Она опечалилась… Опустила голову и сказала, растерянно разглаживая пальчикомъ шовъ диванной подушки.
— Вотъ тебѣ и разъ… я этого отъ тебя не ожидала…
А я разсматривалъ ее близко-близко, какъ естествоиспытатель — рѣдкаго звѣрька, и мнѣ было смѣшно-смѣшно.
— Ну, посуди сама! Голубь мой золотой: не можетъ же быть, чтобы ты была лучше всѣхъ… Есть женщины лучше тебя? Есть. Красивѣе? Есть. Обаятельнѣе? Есть.
Она криво усмѣхнулась.
— Ну, въ такомъ случаѣ, я счастливѣе тебя: ты, по моему, самый умный, самый красивый, самый обаятельный…
— Ты такъ думаешь? А, по, моему, я вотъ что: я человѣкъ 35 лѣтъ, шатенъ, лицо пріятное, особыхъ примѣтъ нѣтъ, умъ не государственный, а такъ, для домашняго обихода, а что касается обаянія, то почему же, чертъ возьми, меня окружаютъ десятки женщинъ которымъ даже въ голову не придетъ обратить на меня благосклонное вниманіе.

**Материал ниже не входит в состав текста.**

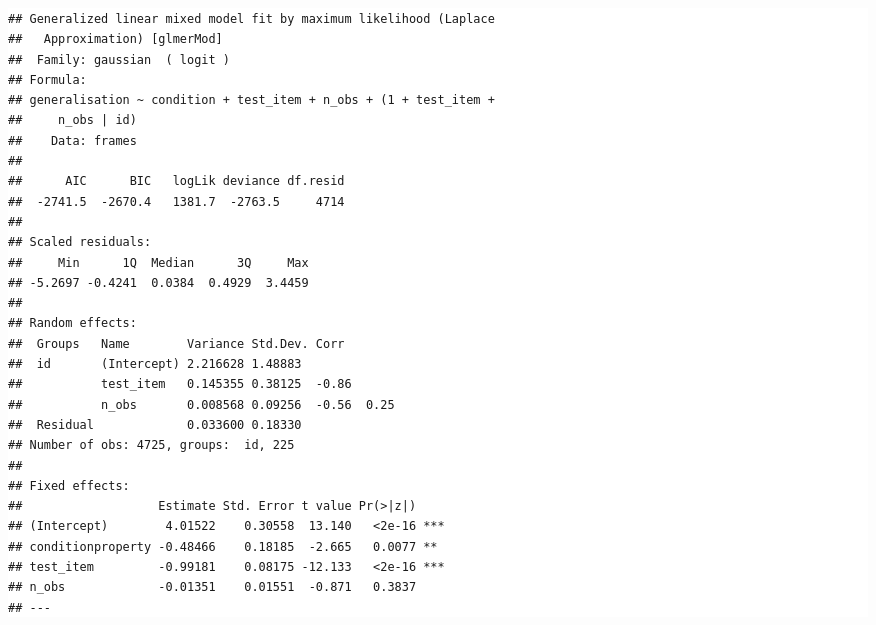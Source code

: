     ## Generalized linear mixed model fit by maximum likelihood (Laplace
    ##   Approximation) [glmerMod]
    ##  Family: gaussian  ( logit )
    ## Formula: 
    ## generalisation ~ condition + test_item + n_obs + (1 + test_item +  
    ##     n_obs | id)
    ##    Data: frames
    ## 
    ##      AIC      BIC   logLik deviance df.resid 
    ##  -2741.5  -2670.4   1381.7  -2763.5     4714 
    ## 
    ## Scaled residuals: 
    ##     Min      1Q  Median      3Q     Max 
    ## -5.2697 -0.4241  0.0384  0.4929  3.4459 
    ## 
    ## Random effects:
    ##  Groups   Name        Variance Std.Dev. Corr       
    ##  id       (Intercept) 2.216628 1.48883             
    ##           test_item   0.145355 0.38125  -0.86      
    ##           n_obs       0.008568 0.09256  -0.56  0.25
    ##  Residual             0.033600 0.18330             
    ## Number of obs: 4725, groups:  id, 225
    ## 
    ## Fixed effects:
    ##                   Estimate Std. Error t value Pr(>|z|)    
    ## (Intercept)        4.01522    0.30558  13.140   <2e-16 ***
    ## conditionproperty -0.48466    0.18185  -2.665   0.0077 ** 
    ## test_item         -0.99181    0.08175 -12.133   <2e-16 ***
    ## n_obs             -0.01351    0.01551  -0.871   0.3837    
    ## ---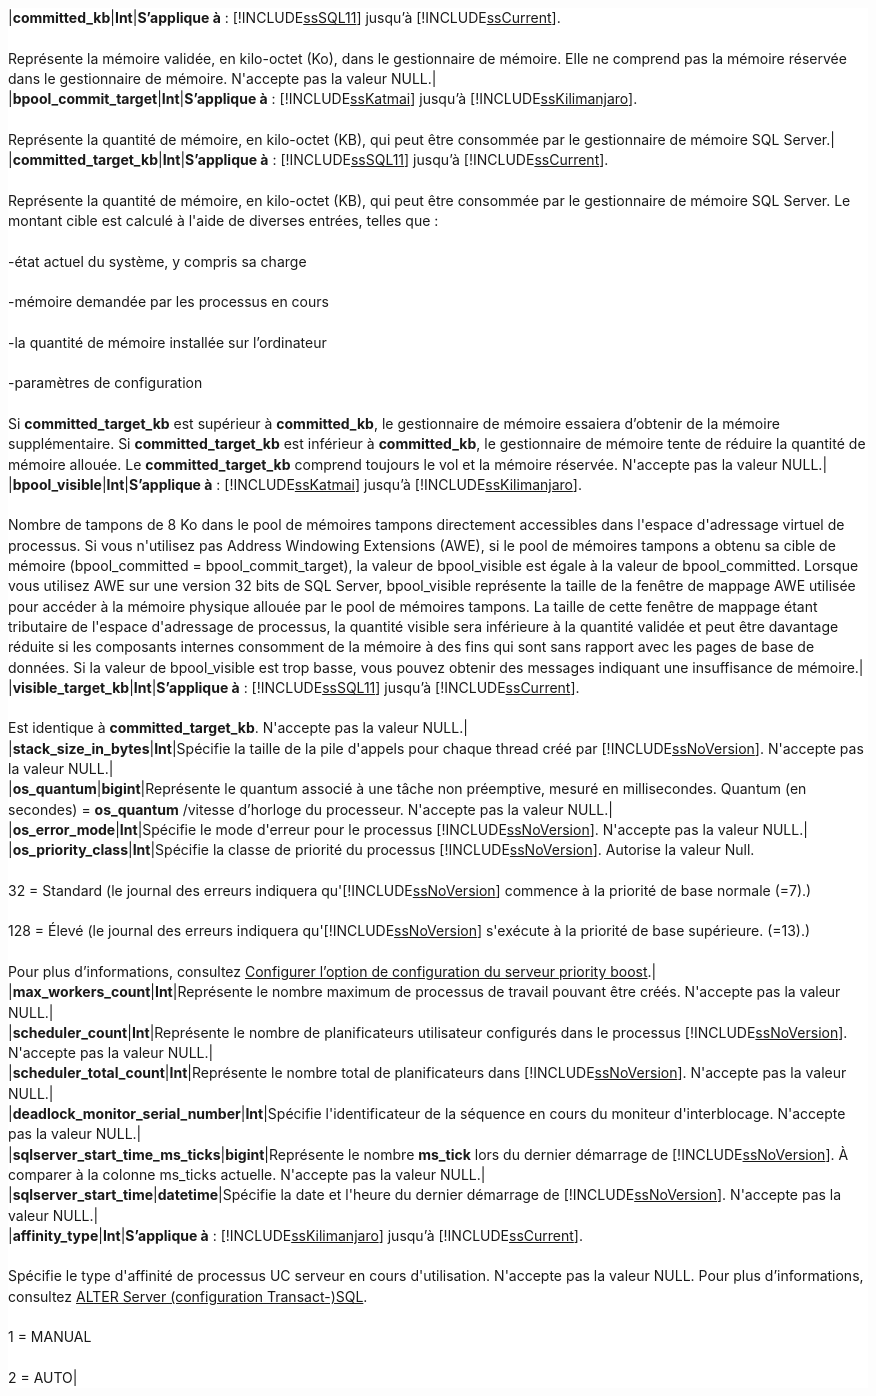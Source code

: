 |**committed_kb**|**Int**|**S’applique à** : [!INCLUDE[ssSQL11](../../includes/sssql11-md.md)] jusqu’à [!INCLUDE[ssCurrent](../../includes/sscurrent-md.md)].<br /><br /> Représente la mémoire validée, en kilo-octet (Ko), dans le gestionnaire de mémoire. Elle ne comprend pas la mémoire réservée dans le gestionnaire de mémoire. N'accepte pas la valeur NULL.|  
|**bpool_commit_target**|**Int**|**S’applique à** : [!INCLUDE[ssKatmai](../../includes/sskatmai-md.md)] jusqu’à [!INCLUDE[ssKilimanjaro](../../includes/sskilimanjaro-md.md)].<br /><br /> Représente la quantité de mémoire, en kilo-octet (KB), qui peut être consommée par le gestionnaire de mémoire SQL Server.|  
|**committed_target_kb**|**Int**|**S’applique à** : [!INCLUDE[ssSQL11](../../includes/sssql11-md.md)] jusqu’à [!INCLUDE[ssCurrent](../../includes/sscurrent-md.md)].<br /><br /> Représente la quantité de mémoire, en kilo-octet (KB), qui peut être consommée par le gestionnaire de mémoire SQL Server. Le montant cible est calculé à l'aide de diverses entrées, telles que :<br /><br /> -état actuel du système, y compris sa charge<br /><br /> -mémoire demandée par les processus en cours<br /><br /> -la quantité de mémoire installée sur l’ordinateur<br /><br /> -paramètres de configuration<br /><br /> Si **committed_target_kb** est supérieur à **committed_kb**, le gestionnaire de mémoire essaiera d’obtenir de la mémoire supplémentaire. Si **committed_target_kb** est inférieur à **committed_kb**, le gestionnaire de mémoire tente de réduire la quantité de mémoire allouée. Le **committed_target_kb** comprend toujours le vol et la mémoire réservée. N'accepte pas la valeur NULL.|  
|**bpool_visible**|**Int**|**S’applique à** : [!INCLUDE[ssKatmai](../../includes/sskatmai-md.md)] jusqu’à [!INCLUDE[ssKilimanjaro](../../includes/sskilimanjaro-md.md)].<br /><br /> Nombre de tampons de 8 Ko dans le pool de mémoires tampons directement accessibles dans l'espace d'adressage virtuel de processus. Si vous n'utilisez pas Address Windowing Extensions (AWE), si le pool de mémoires tampons a obtenu sa cible de mémoire (bpool_committed = bpool_commit_target), la valeur de bpool_visible est égale à la valeur de bpool_committed. Lorsque vous utilisez AWE sur une version 32 bits de SQL Server, bpool_visible représente la taille de la fenêtre de mappage AWE utilisée pour accéder à la mémoire physique allouée par le pool de mémoires tampons. La taille de cette fenêtre de mappage étant tributaire de l'espace d'adressage de processus, la quantité visible sera inférieure à la quantité validée et peut être davantage réduite si les composants internes consomment de la mémoire à des fins qui sont sans rapport avec les pages de base de données. Si la valeur de bpool_visible est trop basse, vous pouvez obtenir des messages indiquant une insuffisance de mémoire.|  
|**visible_target_kb**|**Int**|**S’applique à** : [!INCLUDE[ssSQL11](../../includes/sssql11-md.md)] jusqu’à [!INCLUDE[ssCurrent](../../includes/sscurrent-md.md)].<br /><br /> Est identique à **committed_target_kb**. N'accepte pas la valeur NULL.|  
|**stack_size_in_bytes**|**Int**|Spécifie la taille de la pile d'appels pour chaque thread créé par [!INCLUDE[ssNoVersion](../../includes/ssnoversion-md.md)]. N'accepte pas la valeur NULL.|  
|**os_quantum**|**bigint**|Représente le quantum associé à une tâche non préemptive, mesuré en millisecondes. Quantum (en secondes) = **os_quantum** /vitesse d’horloge du processeur. N'accepte pas la valeur NULL.|  
|**os_error_mode**|**Int**|Spécifie le mode d'erreur pour le processus [!INCLUDE[ssNoVersion](../../includes/ssnoversion-md.md)]. N'accepte pas la valeur NULL.|  
|**os_priority_class**|**Int**|Spécifie la classe de priorité du processus [!INCLUDE[ssNoVersion](../../includes/ssnoversion-md.md)]. Autorise la valeur Null.<br /><br /> 32 = Standard (le journal des erreurs indiquera qu'[!INCLUDE[ssNoVersion](../../includes/ssnoversion-md.md)] commence à la priorité de base normale (=7).)<br /><br /> 128 = Élevé (le journal des erreurs indiquera qu'[!INCLUDE[ssNoVersion](../../includes/ssnoversion-md.md)] s'exécute à la priorité de base supérieure.  (=13).)<br /><br /> Pour plus d’informations, consultez [Configurer l’option de configuration du serveur priority boost](../../database-engine/configure-windows/configure-the-priority-boost-server-configuration-option.md).|  
|**max_workers_count**|**Int**|Représente le nombre maximum de processus de travail pouvant être créés. N'accepte pas la valeur NULL.|  
|**scheduler_count**|**Int**|Représente le nombre de planificateurs utilisateur configurés dans le processus [!INCLUDE[ssNoVersion](../../includes/ssnoversion-md.md)]. N'accepte pas la valeur NULL.|  
|**scheduler_total_count**|**Int**|Représente le nombre total de planificateurs dans [!INCLUDE[ssNoVersion](../../includes/ssnoversion-md.md)]. N'accepte pas la valeur NULL.|  
|**deadlock_monitor_serial_number**|**Int**|Spécifie l'identificateur de la séquence en cours du moniteur d'interblocage. N'accepte pas la valeur NULL.|  
|**sqlserver_start_time_ms_ticks**|**bigint**|Représente le nombre **ms_tick** lors du dernier démarrage de [!INCLUDE[ssNoVersion](../../includes/ssnoversion-md.md)]. À comparer à la colonne ms_ticks actuelle. N'accepte pas la valeur NULL.|  
|**sqlserver_start_time**|**datetime**|Spécifie la date et l'heure du dernier démarrage de [!INCLUDE[ssNoVersion](../../includes/ssnoversion-md.md)]. N'accepte pas la valeur NULL.|  
|**affinity_type**|**Int**|**S’applique à** : [!INCLUDE[ssKilimanjaro](../../includes/sskilimanjaro-md.md)] jusqu’à [!INCLUDE[ssCurrent](../../includes/sscurrent-md.md)].<br /><br /> Spécifie le type d'affinité de processus UC serveur en cours d'utilisation. N'accepte pas la valeur NULL. Pour plus d’informations, consultez [ALTER Server &#40;configuration Transact-&#41;SQL](../../t-sql/statements/alter-server-configuration-transact-sql.md).<br /><br /> 1 = MANUAL<br /><br /> 2 = AUTO|  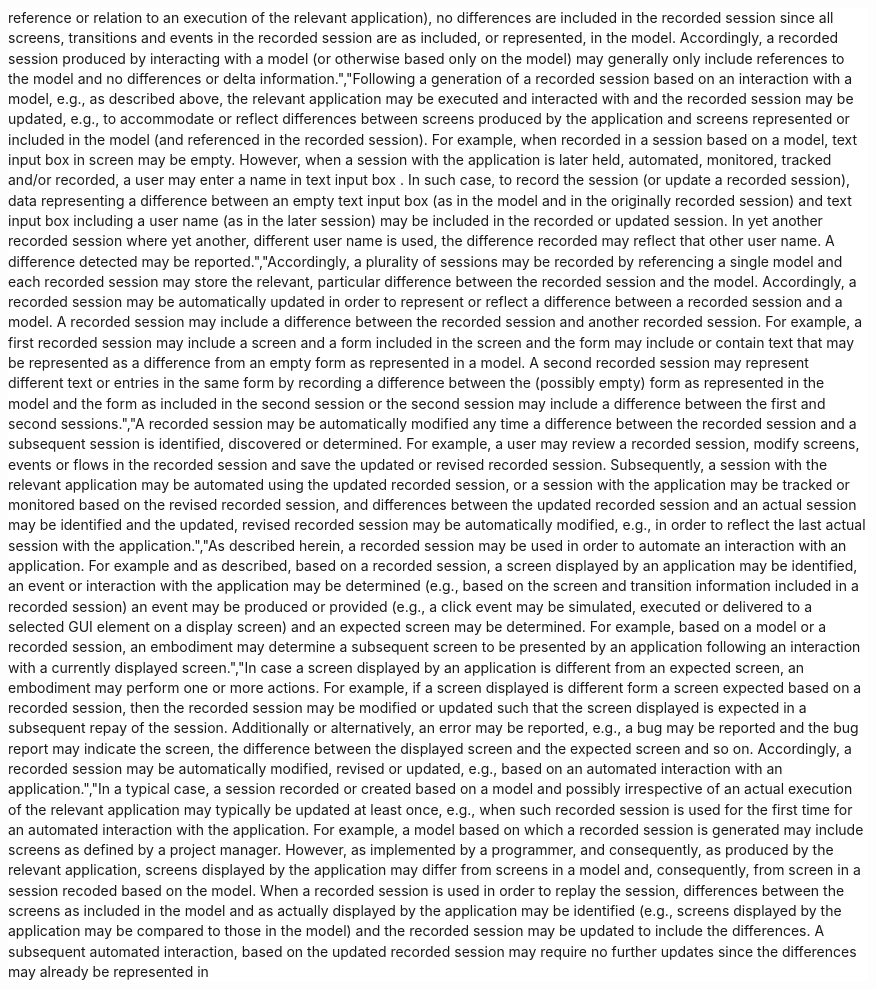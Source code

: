 reference or relation to an execution of the relevant application), no differences are included in the recorded session since all screens, transitions and events in the recorded session are as included, or represented, in the model. Accordingly, a recorded session produced by interacting with a model (or otherwise based only on the model) may generally only include references to the model and no differences or delta information.","Following a generation of a recorded session based on an interaction with a model, e.g., as described above, the relevant application may be executed and interacted with and the recorded session may be updated, e.g., to accommodate or reflect differences between screens produced by the application and screens represented or included in the model (and referenced in the recorded session). For example, when recorded in a session based on a model, text input box  in screen  may be empty. However, when a session with the application is later held, automated, monitored, tracked and\/or recorded, a user may enter a name in text input box . In such case, to record the session (or update a recorded session), data representing a difference between an empty text input box  (as in the model and in the originally recorded session) and text input box  including a user name (as in the later session) may be included in the recorded or updated session. In yet another recorded session where yet another, different user name is used, the difference recorded may reflect that other user name. A difference detected may be reported.","Accordingly, a plurality of sessions may be recorded by referencing a single model and each recorded session may store the relevant, particular difference between the recorded session and the model. Accordingly, a recorded session may be automatically updated in order to represent or reflect a difference between a recorded session and a model. A recorded session may include a difference between the recorded session and another recorded session. For example, a first recorded session may include a screen and a form included in the screen and the form may include or contain text that may be represented as a difference from an empty form as represented in a model. A second recorded session may represent different text or entries in the same form by recording a difference between the (possibly empty) form as represented in the model and the form as included in the second session or the second session may include a difference between the first and second sessions.","A recorded session may be automatically modified any time a difference between the recorded session and a subsequent session is identified, discovered or determined. For example, a user may review a recorded session, modify screens, events or flows in the recorded session and save the updated or revised recorded session. Subsequently, a session with the relevant application may be automated using the updated recorded session, or a session with the application may be tracked or monitored based on the revised recorded session, and differences between the updated recorded session and an actual session may be identified and the updated, revised recorded session may be automatically modified, e.g., in order to reflect the last actual session with the application.","As described herein, a recorded session may be used in order to automate an interaction with an application. For example and as described, based on a recorded session, a screen displayed by an application may be identified, an event or interaction with the application may be determined (e.g., based on the screen and transition information included in a recorded session) an event may be produced or provided (e.g., a click event may be simulated, executed or delivered to a selected GUI element on a display screen) and an expected screen may be determined. For example, based on a model or a recorded session, an embodiment may determine a subsequent screen to be presented by an application following an interaction with a currently displayed screen.","In case a screen displayed by an application is different from an expected screen, an embodiment may perform one or more actions. For example, if a screen displayed is different form a screen expected based on a recorded session, then the recorded session may be modified or updated such that the screen displayed is expected in a subsequent repay of the session. Additionally or alternatively, an error may be reported, e.g., a bug may be reported and the bug report may indicate the screen, the difference between the displayed screen and the expected screen and so on. Accordingly, a recorded session may be automatically modified, revised or updated, e.g., based on an automated interaction with an application.","In a typical case, a session recorded or created based on a model and possibly irrespective of an actual execution of the relevant application may typically be updated at least once, e.g., when such recorded session is used for the first time for an automated interaction with the application. For example, a model based on which a recorded session is generated may include screens as defined by a project manager. However, as implemented by a programmer, and consequently, as produced by the relevant application, screens displayed by the application may differ from screens in a model and, consequently, from screen in a session recoded based on the model. When a recorded session is used in order to replay the session, differences between the screens as included in the model and as actually displayed by the application may be identified (e.g., screens displayed by the application may be compared to those in the model) and the recorded session may be updated to include the differences. A subsequent automated interaction, based on the updated recorded session may require no further updates since the differences may already be represented in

— Господи, ты мой. Господи, какой вздоръ несетъ этотъ человѣкъ! Знаешь, какой ты? Я тебя опишу: у тебя глаза горятъ, какъ — двѣ звѣздочки, улыбка твоя туманитъ голову, а голосъ твой проникаетъ въ самое сердце и прямо переворачиваетъ его. Знаешь, на кого ты похожъ? На серебряннаго тигра, вотъ на кого.
— Не видалъ такихъ. Они чтожъ, эти серебряные тигры, также носятъ визитку, темный галстукъ и по буднимъ днямъ ходятъ на службу?
— Ты — глупый.
— Не скажу. Недалекій — пожалуй, но глупый — это уже крайность.
— Слушай, — прошелестѣла она на ухо, прижимаясь ко мнѣ. — Я сказала тебѣ, какой ты…
— Ну?
— Теперь же скажи мнѣ, какая я?
— Ты? Зовутъ тебя Зоя, ты ниже средняго женскаго роста, волосы у тебя очень хорошіе, грудь немного полнѣе, чѣмъ бы слѣдовало, а ноги немного короче, чѣмъ это требуется правилами женскаго сложенія. Но и то и другое — слѣдствіе твоего роста. Таковы ужъ всѣ маленькія женщины. Глаза красивые, но поставлены другъ къ другу ближе, чѣмъ слѣдуетъ. Ручка малюсенькая, но ногти, хотѣлось бы, чтобы были поуже.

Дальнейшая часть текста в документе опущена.